- _INPUT DATA_:
------

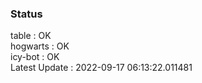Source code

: ### Status


table : OK  
hogwarts : OK  
icy-bot : OK  
Latest Update : 2022-09-17 06:13:22.011481
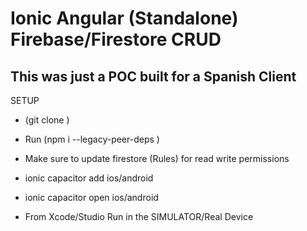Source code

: # Ionic Angular (Standalone)  Firebase/Firestore CRUD 

## This was just a POC built for a Spanish Client
SETUP
- (git clone )
-  Run (npm i --legacy-peer-deps )

-  Make sure to update firestore (Rules) for read write permissions
-  ionic capacitor add ios/android
-  ionic capacitor open ios/android
-  From Xcode/Studio Run in the SIMULATOR/Real Device
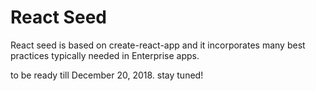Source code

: # React Seed
React seed is based on create-react-app and it incorporates many best practices typically needed in Enterprise apps.

to be ready till December 20, 2018. stay tuned!

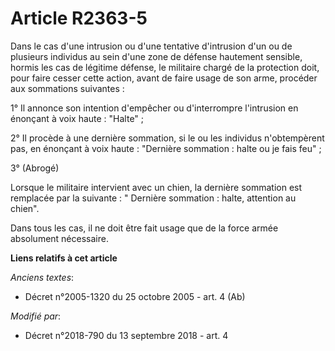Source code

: # Article R2363-5

Dans le cas d'une intrusion ou d'une tentative d'intrusion d'un ou de plusieurs individus au sein d'une zone de défense
hautement sensible, hormis les cas de légitime défense, le militaire chargé de la protection doit, pour faire cesser cette
action, avant de faire usage de son arme, procéder aux sommations suivantes :

1° Il annonce son intention d'empêcher ou d'interrompre l'intrusion en énonçant à voix haute : "Halte" ;

2° Il procède à une dernière sommation, si le ou les individus n'obtempèrent pas, en énonçant à voix haute : "Dernière
sommation : halte ou je fais feu" ;

3° (Abrogé)

Lorsque le militaire intervient avec un chien, la dernière sommation est remplacée par la suivante : " Dernière sommation :
halte, attention au chien".

Dans tous les cas, il ne doit être fait usage que de la force armée absolument nécessaire.

**Liens relatifs à cet article**

_Anciens textes_:

  - Décret n°2005-1320 du 25 octobre 2005 - art. 4 (Ab)

_Modifié par_:

  - Décret n°2018-790 du 13 septembre 2018 - art. 4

------

Transcribe exactly, starting at the line with "- Décret n°2005-1320" and continuing through the last line of the data above; leave out all earlier lines.

- _EXERCISE RESULT_:
  - Décret n°2005-1320 du 25 octobre 2005 - art. 4 (Ab)

_Modifié par_:

  - Décret n°2018-790 du 13 septembre 2018 - art. 4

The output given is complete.